CodeToQuery is designed as a safety-first query generation library for Rails applications. It can reduce the risk of ad hoc reporting, but it is not a substitute for normal database, authorization, monitoring, and incident-response controls.
Security fixes are currently applied to the latest released gem line and the master branch. Until CodeToQuery reaches a stable 1.0 release, older minor versions are not backported; applications should track the latest release and review the changelog before upgrading.
CodeToQuery treats the language model, user prompt, generated intent, schema context, and generated SQL as untrusted until they pass the configured guardrails. A safe deployment should layer multiple independent controls:
- read-only database credentials or read-only sessions;
- explicit table allowlists;
- row-level policy predicates from application authorization state;
- parameterized SQL for user-provided values;
- SQL linting in
CodeToQuery::Guardrails::SqlLinterthat rejects writes, stacked statements, SQL comments, dangerous functions, adapter-specific system metadata access, and unparameterized string or multi-digit numeric WHERE literals; - required row limits and maximum limit enforcement;
- optional EXPLAIN-based cost and scan checks;
- audit instrumentation with non-sensitive payloads by default.
The default posture should be fail closed. If a guardrail cannot prove that a query is safe, the query should not run unless the application has deliberately opted into an availability-first mode and has compensating controls.
Users may ask for unsafe actions, try to override policy rules, or phrase requests as instructions to bypass guardrails. Treat prompts as user input, not authority. Application policy, table allowlists, parameter binding, SQL linting, and EXPLAIN checks must remain authoritative even when the prompt asks for broader access.
The highest-impact failure is dropping or weakening tenant, account, organization, or user predicates. Policy adapter errors, malformed policy results, and conflicting prompt-derived filters fail closed by default.

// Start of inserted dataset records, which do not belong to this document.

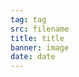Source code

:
```yaml
---
tag: tag
src: filename
title: title
banner: image
date: date
---
```


<!-- @@master  = ../../_layout.html-->

<!-- @@block  =  meta-->

<title></title>

<meta property="og:description" content="">

<!-- @@close-->



<!-- @@block  =  tutorials-->
<!-- @@close-->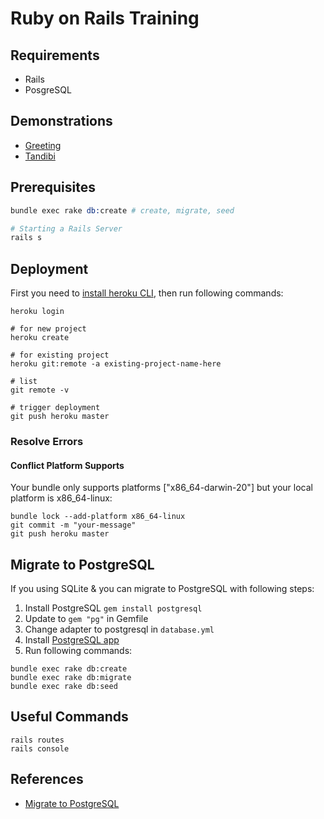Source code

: <!-- # README

This README would normally document whatever steps are necessary to get the
application up and running.

Things you may want to cover:

* Ruby version

* System dependencies

* Configuration

* Database creation

* Database initialization

* How to run the test suite

* Services (job queues, cache servers, search engines, etc.)

* Deployment instructions

* ... -->
# Ruby on Rails Training
## Requirements
* Rails
* PosgreSQL

## Demonstrations
- [Greeting](https://greeting-rails-training.herokuapp.com)
- [Tandibi](https://tandibi-ror-training.herokuapp.com/)

## Prerequisites
```s
bundle exec rake db:create # create, migrate, seed

# Starting a Rails Server
rails s
```

## Deployment
First you need to [install heroku CLI](https://devcenter.heroku.com/articles/heroku-cli#install-the-heroku-cli), then run following commands:
```shell
heroku login

# for new project
heroku create

# for existing project
heroku git:remote -a existing-project-name-here

# list
git remote -v

# trigger deployment
git push heroku master
```

### Resolve Errors
#### Conflict Platform Supports
Your bundle only supports platforms ["x86_64-darwin-20"] but your local platform is x86_64-linux:
```
bundle lock --add-platform x86_64-linux
git commit -m "your-message"
git push heroku master
```

## Migrate to PostgreSQL
If you using SQLite & you can migrate to PostgreSQL with following steps:
1. Install PostgreSQL `gem install postgresql`
2. Update to `gem "pg"` in Gemfile
3. Change adapter to postgresql in `database.yml`
4. Install [PostgreSQL app](https://postgresapp.com/downloads.html)
5. Run following commands:
```shell
bundle exec rake db:create
bundle exec rake db:migrate
bundle exec rake db:seed
```
## Useful Commands
```shell
rails routes
rails console
```

## References
- [Migrate to PostgreSQL](https://medium.com/@virtual_khan/converting-rails-from-sqlite3-to-postgresql-d97023314a14)
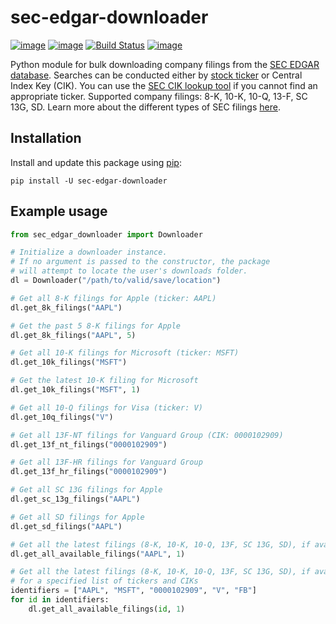 # sec-edgar-downloader

[![image](https://img.shields.io/pypi/v/sec-edgar-downloader.svg)](https://python.org/pypi/sec-edgar-downloader)
[![image](https://img.shields.io/pypi/pyversions/sec-edgar-downloader.svg)](https://python.org/pypi/sec-edgar-downloader)
[![Build Status](https://travis-ci.org/jadchaar/sec-edgar-downloader.svg?branch=master)](https://travis-ci.org/jadchaar/sec-edgar-downloader)
[![image](https://img.shields.io/pypi/l/sec-edgar-downloader.svg)](https://python.org/pypi/sec-edgar-downloader)

Python module for bulk downloading company filings from the [SEC EDGAR database](https://www.sec.gov/edgar/searchedgar/companysearch.html). Searches can be conducted either by [stock ticker](https://en.wikipedia.org/wiki/Ticker_symbol) or Central Index Key (CIK). You can use the [SEC CIK lookup tool](https://www.sec.gov/edgar/searchedgar/cik.htm) if you cannot find an appropriate ticker. Supported company filings: 8-K, 10-K, 10-Q, 13-F, SC 13G, SD. Learn more about the different types of SEC filings [here](https://www.investopedia.com/articles/fundamental-analysis/08/sec-forms.asp).

## Installation
Install and update this package using [pip](https://pip.pypa.io/en/stable/quickstart/):

`pip install -U sec-edgar-downloader`

## Example usage

```python
from sec_edgar_downloader import Downloader

# Initialize a downloader instance.
# If no argument is passed to the constructor, the package
# will attempt to locate the user's downloads folder.
dl = Downloader("/path/to/valid/save/location")

# Get all 8-K filings for Apple (ticker: AAPL)
dl.get_8k_filings("AAPL")

# Get the past 5 8-K filings for Apple
dl.get_8k_filings("AAPL", 5)

# Get all 10-K filings for Microsoft (ticker: MSFT)
dl.get_10k_filings("MSFT")

# Get the latest 10-K filing for Microsoft
dl.get_10k_filings("MSFT", 1)

# Get all 10-Q filings for Visa (ticker: V)
dl.get_10q_filings("V")

# Get all 13F-NT filings for Vanguard Group (CIK: 0000102909)
dl.get_13f_nt_filings("0000102909")

# Get all 13F-HR filings for Vanguard Group
dl.get_13f_hr_filings("0000102909")

# Get all SC 13G filings for Apple
dl.get_sc_13g_filings("AAPL")

# Get all SD filings for Apple
dl.get_sd_filings("AAPL")

# Get all the latest filings (8-K, 10-K, 10-Q, 13F, SC 13G, SD), if available, for Apple
dl.get_all_available_filings("AAPL", 1)

# Get all the latest filings (8-K, 10-K, 10-Q, 13F, SC 13G, SD), if available,
# for a specified list of tickers and CIKs
identifiers = ["AAPL", "MSFT", "0000102909", "V", "FB"]
for id in identifiers:
    dl.get_all_available_filings(id, 1)
```
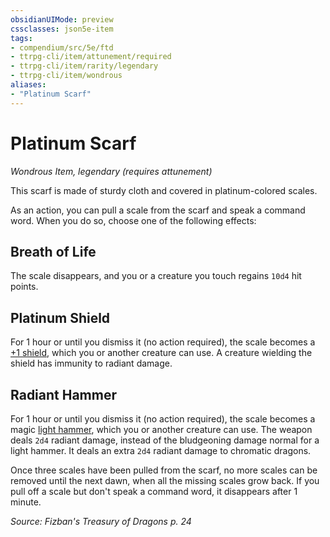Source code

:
 ```yaml
---
obsidianUIMode: preview
cssclasses: json5e-item
tags:
- compendium/src/5e/ftd
- ttrpg-cli/item/attunement/required
- ttrpg-cli/item/rarity/legendary
- ttrpg-cli/item/wondrous
aliases: 
- "Platinum Scarf"
---
```

# Platinum Scarf
*Wondrous Item, legendary (requires attunement)*  


This scarf is made of sturdy cloth and covered in platinum-colored scales.

As an action, you can pull a scale from the scarf and speak a command word. When you do so, choose one of the following effects:

## Breath of Life

The scale disappears, and you or a creature you touch regains `10d4` hit points.

## Platinum Shield

For 1 hour or until you dismiss it (no action required), the scale becomes a [+1 shield](/3-Mechanics/CLI/items/1-shield.md), which you or another creature can use. A creature wielding the shield has immunity to radiant damage.

## Radiant Hammer

For 1 hour or until you dismiss it (no action required), the scale becomes a magic [light hammer](/3-Mechanics/CLI/items/light-hammer.md), which you or another creature can use. The weapon deals `2d4` radiant damage, instead of the bludgeoning damage normal for a light hammer. It deals an extra `2d4` radiant damage to chromatic dragons.

Once three scales have been pulled from the scarf, no more scales can be removed until the next dawn, when all the missing scales grow back. If you pull off a scale but don't speak a command word, it disappears after 1 minute.

*Source: Fizban's Treasury of Dragons p. 24*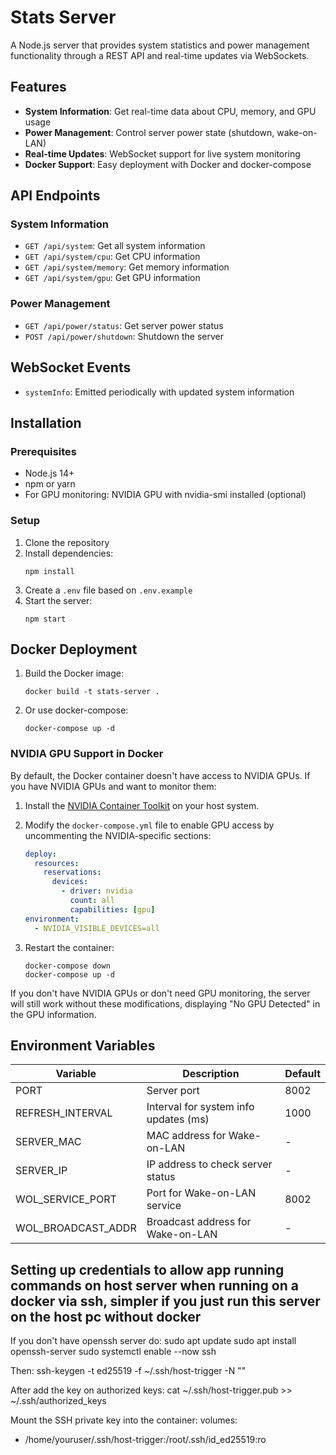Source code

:# Stats Server

A Node.js server that provides system statistics and power management functionality through a REST API and real-time updates via WebSockets.

## Features

- **System Information**: Get real-time data about CPU, memory, and GPU usage
- **Power Management**: Control server power state (shutdown, wake-on-LAN)
- **Real-time Updates**: WebSocket support for live system monitoring
- **Docker Support**: Easy deployment with Docker and docker-compose

## API Endpoints

### System Information

- `GET /api/system`: Get all system information
- `GET /api/system/cpu`: Get CPU information
- `GET /api/system/memory`: Get memory information
- `GET /api/system/gpu`: Get GPU information

### Power Management

- `GET /api/power/status`: Get server power status
- `POST /api/power/shutdown`: Shutdown the server

## WebSocket Events

- `systemInfo`: Emitted periodically with updated system information

## Installation

### Prerequisites

- Node.js 14+
- npm or yarn
- For GPU monitoring: NVIDIA GPU with nvidia-smi installed (optional)

### Setup

1. Clone the repository
2. Install dependencies:
   ```
   npm install
   ```
3. Create a `.env` file based on `.env.example`
4. Start the server:
   ```
   npm start
   ```

## Docker Deployment

1. Build the Docker image:
   ```
   docker build -t stats-server .
   ```

2. Or use docker-compose:
   ```
   docker-compose up -d
   ```

### NVIDIA GPU Support in Docker

By default, the Docker container doesn't have access to NVIDIA GPUs. If you have NVIDIA GPUs and want to monitor them:

1. Install the [NVIDIA Container Toolkit](https://docs.nvidia.com/datacenter/cloud-native/container-toolkit/install-guide.html) on your host system.

2. Modify the `docker-compose.yml` file to enable GPU access by uncommenting the NVIDIA-specific sections:
   ```yaml
   deploy:
     resources:
       reservations:
         devices:
           - driver: nvidia
             count: all
             capabilities: [gpu]
   environment:
     - NVIDIA_VISIBLE_DEVICES=all
   ```

3. Restart the container:
   ```
   docker-compose down
   docker-compose up -d
   ```

If you don't have NVIDIA GPUs or don't need GPU monitoring, the server will still work without these modifications, displaying "No GPU Detected" in the GPU information.

## Environment Variables

| Variable | Description | Default |
|----------|-------------|---------|
| PORT | Server port | 8002 |
| REFRESH_INTERVAL | Interval for system info updates (ms) | 1000 |
| SERVER_MAC | MAC address for Wake-on-LAN | - |
| SERVER_IP | IP address to check server status | - |
| WOL_SERVICE_PORT | Port for Wake-on-LAN service | 8002 |
| WOL_BROADCAST_ADDR | Broadcast address for Wake-on-LAN | - |

## Setting up credentials to allow app running commands on host server when running on a docker via ssh, simpler if you just run this server on the host pc without docker

If you don't have openssh server do:
sudo apt update
sudo apt install openssh-server
sudo systemctl enable --now ssh

Then:
ssh-keygen -t ed25519 -f ~/.ssh/host-trigger -N ""

After add the key on authorized keys:
cat ~/.ssh/host-trigger.pub >> ~/.ssh/authorized_keys

Mount the SSH private key into the container:
volumes:
  - /home/youruser/.ssh/host-trigger:/root/.ssh/id_ed25519:ro


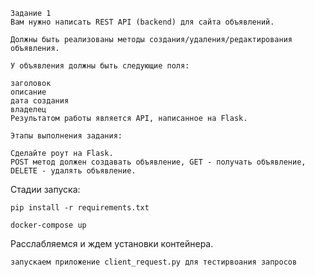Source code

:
 ```
Задание 1
Вам нужно написать REST API (backend) для сайта объявлений.

Должны быть реализованы методы создания/удаления/редактирования объявления.

У объявления должны быть следующие поля:

заголовок
описание
дата создания
владелец
Результатом работы является API, написанное на Flask.

Этапы выполнения задания:

Сделайте роут на Flask.
POST метод должен создавать объявление, GET - получать объявление, DELETE - удалять объявление.
```
Стадии запуска:


```pip install -r requirements.txt```

```docker-compose up ```

Расcлабляемся и ждем установки контейнера.

```запускаем приложение client_request.py для тестирвоания запросов```

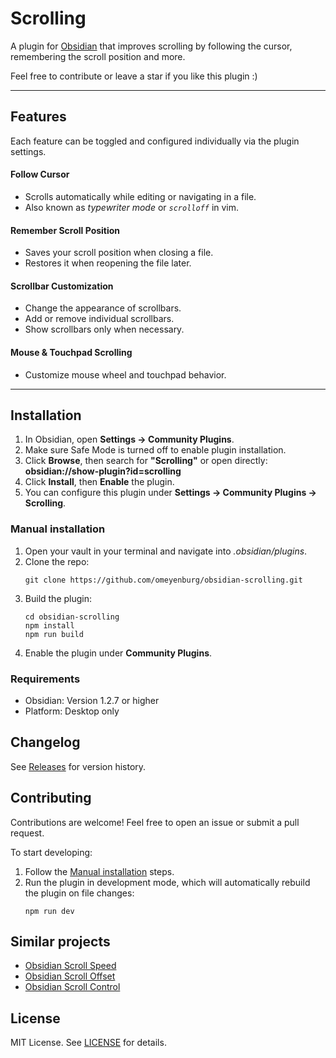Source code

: # Scrolling

A plugin for [Obsidian](https://obsidian.md/) that improves scrolling by following the cursor, remembering the scroll position and more.

Feel free to contribute or leave a star if you like this plugin :)

---

## Features

Each feature can be toggled and configured individually via the plugin settings.

#### Follow Cursor

- Scrolls automatically while editing or navigating in a file.
- Also known as _typewriter mode_ or _`scrolloff`_ in vim.

#### Remember Scroll Position

- Saves your scroll position when closing a file.
- Restores it when reopening the file later.

#### Scrollbar Customization

- Change the appearance of scrollbars.
- Add or remove individual scrollbars.
- Show scrollbars only when necessary.

#### Mouse & Touchpad Scrolling

- Customize mouse wheel and touchpad behavior.

---

## Installation

1. In Obsidian, open **Settings → Community Plugins**.
2. Make sure Safe Mode is turned off to enable plugin installation.
3. Click **Browse**, then search for **"Scrolling"** or open directly:<br>**obsidian://show-plugin?id=scrolling**
4. Click **Install**, then **Enable** the plugin.
5. You can configure this plugin under **Settings → Community Plugins → Scrolling**.

### Manual installation

1. Open your vault in your terminal and navigate into *.obsidian/plugins*.
2. Clone the repo:
   ```
   git clone https://github.com/omeyenburg/obsidian-scrolling.git
   ```
3. Build the plugin:
   ```
   cd obsidian-scrolling
   npm install
   npm run build
   ```
4. Enable the plugin under **Community Plugins**.

### Requirements

- Obsidian: Version 1.2.7 or higher
- Platform: Desktop only

## Changelog

See [Releases](https://github.com/omeyenburg/obsidian-scrolling/releases) for version history.

## Contributing

Contributions are welcome! Feel free to open an issue or submit a pull request.

To start developing:
1. Follow the [Manual installation](#manual-installation) steps.
2. Run the plugin in development mode, which will automatically rebuild the plugin on file changes:
   ```
   npm run dev
   ```

## Similar projects

- [Obsidian Scroll Speed](https://github.com/flolu/obsidian-scroll-speed)
- [Obsidian Scroll Offset](https://github.com/lijyze/scroll-offset)
- [Obsidian Scroll Control](https://github.com/zxai-io/obsidian-scroll-control)

## License

MIT License. See [LICENSE](LICENSE) for details.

Keep policy_adapter_fail_open unset or false for production and internal analytics. Only consider policy_adapter_fail_open = true after verifying that database-side row-level security, per-tenant roles, or equivalent controls independently enforce the tenant boundary; even then, prefer to keep the fail-closed default.
Read-only queries can still cause outages by scanning large tables, joining too broadly, or returning excessive rows. Keep row limits, join limits, query timeouts, read-only roles, and the EXPLAIN gate enabled for production reporting. Run EXPLAIN through the same read-only role or connection path that will execute the query so plan checks do not hide permission errors. explain_fail_open = true should be reserved for deliberately availability-first deployments where the database can tolerate otherwise safe reads during temporary EXPLAIN failures.
Context packs can reveal sensitive application structure even when row data is never included. CodeToQuery filters common sensitive column names and related index, foreign-key, and check-constraint metadata by default. Review generated context before sharing it outside the application boundary, and extend sensitive_column_patterns for application-specific names.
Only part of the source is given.